Working data

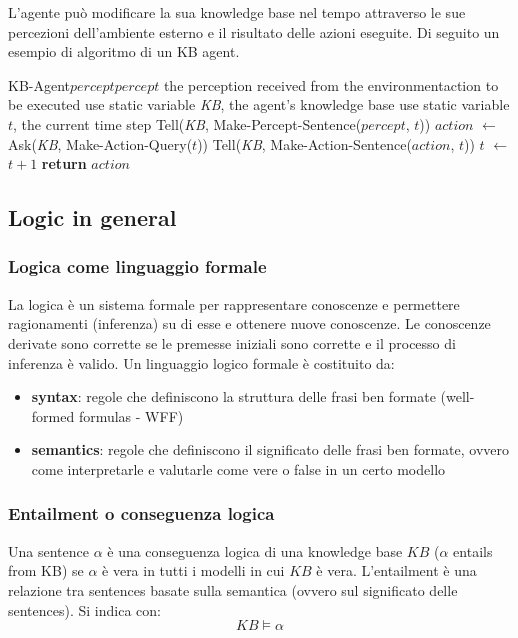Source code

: L'agente può modificare la sua knowledge base nel tempo attraverso le sue percezioni dell'ambiente esterno e il risultato delle
azioni eseguite. Di seguito un esempio di algoritmo di un KB agent.

\begin{algo}{KB-Agent}{$percept$}{$percept$ the perception received from the environment}{action to be executed}
	\State use static variable \textit{KB}, the agent's knowledge base
	\State use static variable $t$, the current time step
	\State Tell(\textit{KB}, Make-Percept-Sentence($percept$, $t$)) 
	\State $action$ $\gets$ Ask(\textit{KB}, Make-Action-Query($t$)) 
	\State Tell(\textit{KB}, Make-Action-Sentence($action$, $t$)) 
	\State $t$ $\gets$ $t + 1$
	\State \textbf{return} $action$
\end{algo}

\newpage

\subsection{Logic in general}
\subsubsection*{Logica come linguaggio formale}
La logica è un sistema formale per rappresentare conoscenze e permettere ragionamenti (inferenza) su di esse e ottenere nuove
conoscenze. Le conoscenze derivate sono corrette se le premesse iniziali sono corrette e il processo di inferenza è valido.
Un linguaggio logico formale è costituito da:
\begin{itemize}
	\item \textbf{syntax}: regole che definiscono la struttura delle frasi ben formate (well-formed formulas - WFF)
	\item \textbf{semantics}: regole che definiscono il significato delle frasi ben formate, ovvero come interpretarle
	e valutarle come vere o false in un certo modello
\end{itemize}

\subsubsection*{Entailment o conseguenza logica}
Una sentence \(\alpha\) è una conseguenza logica di una knowledge base \(KB\) (\(\alpha\) entails from KB) se \(\alpha\) è vera
in tutti i modelli in cui \(KB\) è vera. L'entailment è una relazione tra sentences basate sulla semantica (ovvero sul significato
delle sentences). Si indica con: 
\[KB \models \alpha\]

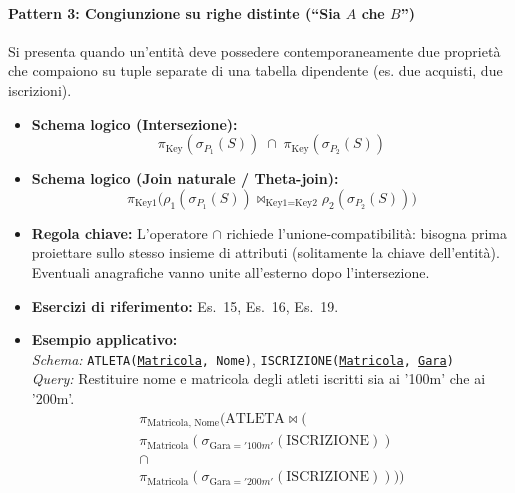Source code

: \documentclass[12pt]{extarticle}
\begin{document}
\paragraph{Pattern 3: Congiunzione su righe distinte (``Sia $A$ che $B$'')}
Si presenta quando un'entità deve possedere contemporaneamente due proprietà che compaiono su tuple separate di una tabella dipendente (es. due acquisti, due iscrizioni).
\begin{itemize}
    \item \textbf{Schema logico (Intersezione):}
    \[
    \pi_{\text{Key}}(\sigma_{P_1}(S)) \;\cap\; \pi_{\text{Key}}(\sigma_{P_2}(S))
    \]
    \item \textbf{Schema logico (Join naturale / Theta-join):}
    \[
    \pi_{\text{Key1}} \big( \rho_1(\sigma_{P_1}(S)) \bowtie_{\text{Key1} = \text{Key2}} \rho_2(\sigma_{P_2}(S)) \big)
    \]
    \item \textbf{Regola chiave:} L'operatore $\cap$ richiede l'unione-compatibilità: bisogna prima proiettare sullo stesso insieme di attributi (solitamente la chiave dell'entità). Eventuali anagrafiche vanno unite all'esterno dopo l'intersezione.
    \item \textbf{Esercizi di riferimento:} Es.~15, Es.~16, Es.~19.
    \item \textbf{Esempio applicativo:}\\
    \textit{Schema:} \texttt{ATLETA(\underline{Matricola}, Nome)}, \texttt{ISCRIZIONE(\underline{Matricola}, \underline{Gara})}\\
    \textit{Query:} Restituire nome e matricola degli atleti iscritti sia ai '100m' che ai '200m'.
    \[
    \begin{gathered}
    \pi_{\text{Matricola, Nome}} \Big( \text{ATLETA} \bowtie \Big( \\
    \pi_{\text{Matricola}}(\sigma_{\text{Gara} = '100m'}(\text{ISCRIZIONE})) \\
    \cap \\
    \pi_{\text{Matricola}}(\sigma_{\text{Gara} = '200m'}(\text{ISCRIZIONE})) \Big) \Big)
    \end{gathered}
    \]
\end{itemize}

\end{document}
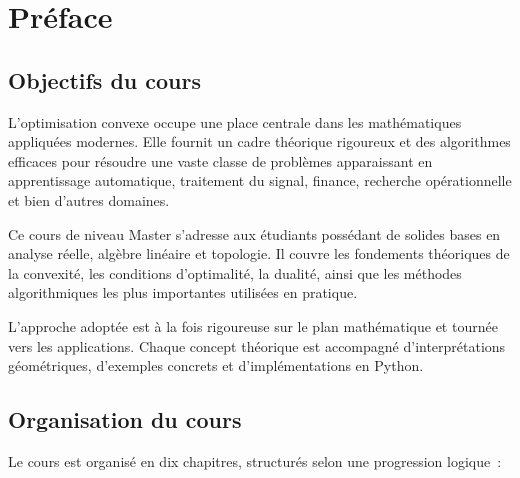 \chapter*{Pr\'eface}

\section*{Objectifs du cours}

L'optimisation convexe occupe une place centrale dans les math\'ematiques appliqu\'ees
modernes. Elle fournit un cadre th\'eorique rigoureux et des algorithmes efficaces pour
r\'esoudre une vaste classe de probl\`emes apparaissant en apprentissage automatique,
traitement du signal, finance, recherche op\'erationnelle et bien d'autres domaines.

Ce cours de niveau Master s'adresse aux \'etudiants poss\'edant de solides bases en
analyse r\'eelle, alg\`ebre lin\'eaire et topologie. Il couvre les fondements th\'eoriques
de la convexit\'e, les conditions d'optimalit\'e, la dualit\'e, ainsi que les m\'ethodes
algorithmiques les plus importantes utilis\'ees en pratique.

L'approche adopt\'ee est \`a la fois rigoureuse sur le plan math\'ematique et tourn\'ee vers
les applications. Chaque concept th\'eorique est accompagn\'e d'interpr\'etations
g\'eom\'etriques, d'exemples concrets et d'impl\'ementations en Python.

\section*{Organisation du cours}

Le cours est organis\'e en dix chapitres, structur\'es selon une progression logique~:

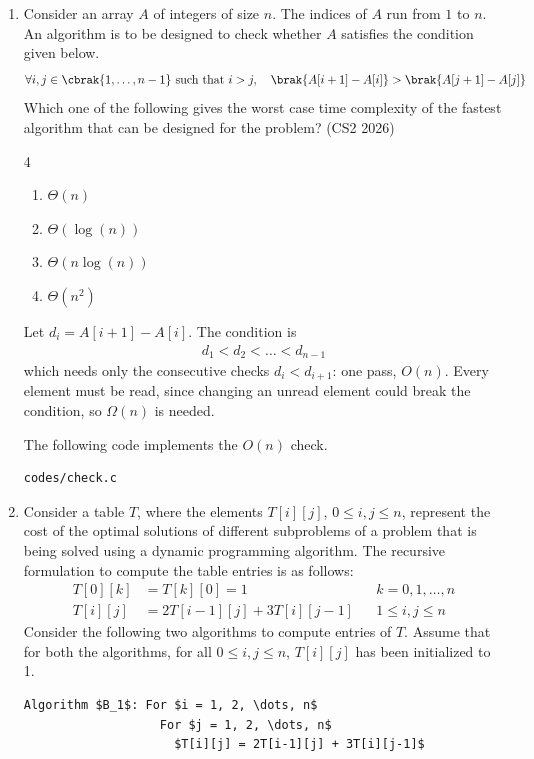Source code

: \begin{enumerate}[label=\thesubsection.\arabic*, ref=\thesubsection.\theenumi]
\item Consider an array $A$ of integers of size $n$. The indices of $A$ run
from $1$ to $n$. An algorithm is to be designed to check whether $A$
satisfies the condition given below.
\begin{align*}
\forall i, j \in \cbrak{1, \dots, n-1} \text{ such that } i > j, \quad
\brak{A[i+1] - A[i]} > \brak{A[j+1] - A[j]}
\end{align*}
Which one of the following gives the worst case time complexity of the
fastest algorithm that can be designed for the problem?
\hfill (CS2 2026)
\begin{multicols}{4}
\begin{enumerate}[label=\roman*)]
  \item $\Theta(n)$
  \item $\Theta(\log(n))$
  \item $\Theta(n\log(n))$
  \item $\Theta(n^2)$
\end{enumerate}
\end{multicols}
\solution Let $d_i = A[i+1] - A[i]$. The condition is
\begin{align}
d_1 < d_2 < \dots < d_{n-1}
\end{align}
which needs only the consecutive checks $d_i < d_{i+1}$: one pass, $O(n)$.
Every element must be read, since changing an unread element could break
the condition, so $\Omega(n)$ is needed.

The following code implements the $O(n)$ check.
\begin{lstlisting}
codes/check.c
\end{lstlisting}

\item Consider a table $T$, where the elements $T[i][j]$,
$0 \le i, j \le n$, represent the cost of the optimal solutions of
different subproblems of a problem that is being solved using a dynamic
programming algorithm. The recursive formulation to compute the table
entries is as follows:
\begin{align}
T[0][k] &= T[k][0] = 1 && k = 0, 1, \dots, n \\
T[i][j] &= 2T[i-1][j] + 3T[i][j-1] && 1 \le i, j \le n
\label{eq:q39-rec}
\end{align}
Consider the following two algorithms to compute entries of $T$. Assume
that for both the algorithms, for all $0 \le i, j \le n$, $T[i][j]$ has
been initialized to 1.
\par\medskip\noindent\begin{minipage}{\linewidth}
\begin{lstlisting}[mathescape=true]
Algorithm $B_1$: For $i = 1, 2, \dots, n$
                   For $j = 1, 2, \dots, n$
                     $T[i][j] = 2T[i-1][j] + 3T[i][j-1]$


\end{lstlisting}
\end{minipage}
\end{enumerate}

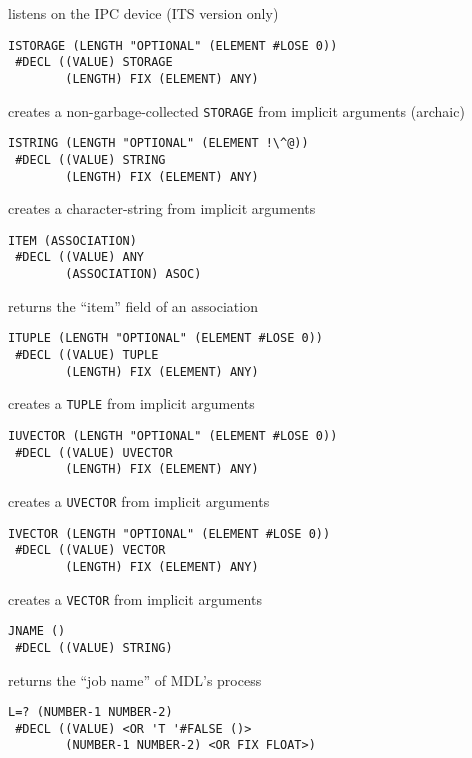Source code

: \documentclass[a4paper,]{article}
\begin{document}
listens on the IPC device (ITS version only)

\begin{verbatim}
ISTORAGE (LENGTH "OPTIONAL" (ELEMENT #LOSE 0))
 #DECL ((VALUE) STORAGE
        (LENGTH) FIX (ELEMENT) ANY)
\end{verbatim}

 creates a non-garbage-collected \texttt{STORAGE} from implicit arguments (archaic)

\begin{verbatim}
ISTRING (LENGTH "OPTIONAL" (ELEMENT !\^@))
 #DECL ((VALUE) STRING
        (LENGTH) FIX (ELEMENT) ANY)
\end{verbatim}

creates a character-string from implicit arguments

\begin{verbatim}
ITEM (ASSOCIATION)
 #DECL ((VALUE) ANY
        (ASSOCIATION) ASOC)
\end{verbatim}

returns the ``item'' field of an association

\begin{verbatim}
ITUPLE (LENGTH "OPTIONAL" (ELEMENT #LOSE 0))
 #DECL ((VALUE) TUPLE
        (LENGTH) FIX (ELEMENT) ANY)
\end{verbatim}

creates a \texttt{TUPLE} from implicit arguments

\begin{verbatim}
IUVECTOR (LENGTH "OPTIONAL" (ELEMENT #LOSE 0))
 #DECL ((VALUE) UVECTOR
        (LENGTH) FIX (ELEMENT) ANY)
\end{verbatim}

creates a \texttt{UVECTOR} from implicit arguments

\begin{verbatim}
IVECTOR (LENGTH "OPTIONAL" (ELEMENT #LOSE 0))
 #DECL ((VALUE) VECTOR
        (LENGTH) FIX (ELEMENT) ANY)
\end{verbatim}

creates a \texttt{VECTOR} from implicit arguments

\begin{verbatim}
JNAME ()
 #DECL ((VALUE) STRING)
\end{verbatim}

returns the ``job name'' of MDL's process

\begin{verbatim}
L=? (NUMBER-1 NUMBER-2)
 #DECL ((VALUE) <OR 'T '#FALSE ()>
        (NUMBER-1 NUMBER-2) <OR FIX FLOAT>)
\end{verbatim}
\end{document}
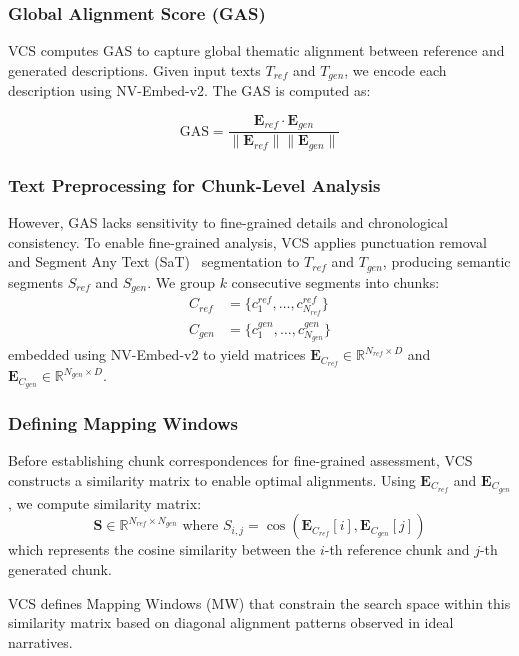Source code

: \documentclass[main.tex]{subfiles}
\begin{document}
\subsubsection{Global Alignment Score (GAS)}
VCS computes GAS to capture global thematic alignment between reference and generated descriptions. Given input texts $T_{ref}$ and $T_{gen}$, we encode each description using NV-Embed-v2. The GAS is computed as:

\begin{equation} \label{eq:gas_revised}
\text{GAS} = \frac{\mathbf{E}_{ref} \cdot \mathbf{E}_{gen}}{\|\mathbf{E}_{ref}\| \|\mathbf{E}_{gen}\|}
\end{equation}

\subsubsection{Text Preprocessing for Chunk-Level Analysis}
However, GAS lacks sensitivity to fine-grained details and chronological consistency. To enable fine-grained analysis, VCS applies punctuation removal and Segment Any Text (SaT)~\cite{frohmann-etal-2024-segment} segmentation to $T_{ref}$ and $T_{gen}$, producing semantic segments $S_{ref}$ and $S_{gen}$. We group $k$ consecutive segments into chunks:
\begin{align}
C_{ref} &= \{c_1^{ref}, \ldots, c_{N_{ref}}^{ref}\} \\
C_{gen} &= \{c_1^{gen}, \ldots, c_{N_{gen}}^{gen}\}
\end{align}
embedded using NV-Embed-v2 to yield matrices $\mathbf{E}_{C_{ref}} \in \mathbb{R}^{N_{ref} \times D}$ and $\mathbf{E}_{C_{gen}} \in \mathbb{R}^{N_{gen} \times D}$.

\subsubsection{Defining Mapping Windows}
Before establishing chunk correspondences for fine-grained assessment, VCS constructs a similarity matrix to enable optimal alignments. Using $\mathbf{E}_{C_{ref}}$ and $\mathbf{E}_{C_{gen}}$, we compute similarity matrix:
\begin{equation}
\mathbf{S} \in \mathbb{R}^{N_{ref} \times N_{gen}} \text{ where } S_{i,j} = \cos(\mathbf{E}_{C_{ref}}[i], \mathbf{E}_{C_{gen}}[j])
\end{equation}
which represents the cosine similarity between the $i$-th reference chunk and $j$-th generated chunk.

VCS defines Mapping Windows (MW) that constrain the search space within this similarity matrix based on diagonal alignment patterns observed in ideal narratives.
\end{document}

Assignment
Within the data above, determine the number of lines that contain the word "delle"; write only that number.

Exercise solution
4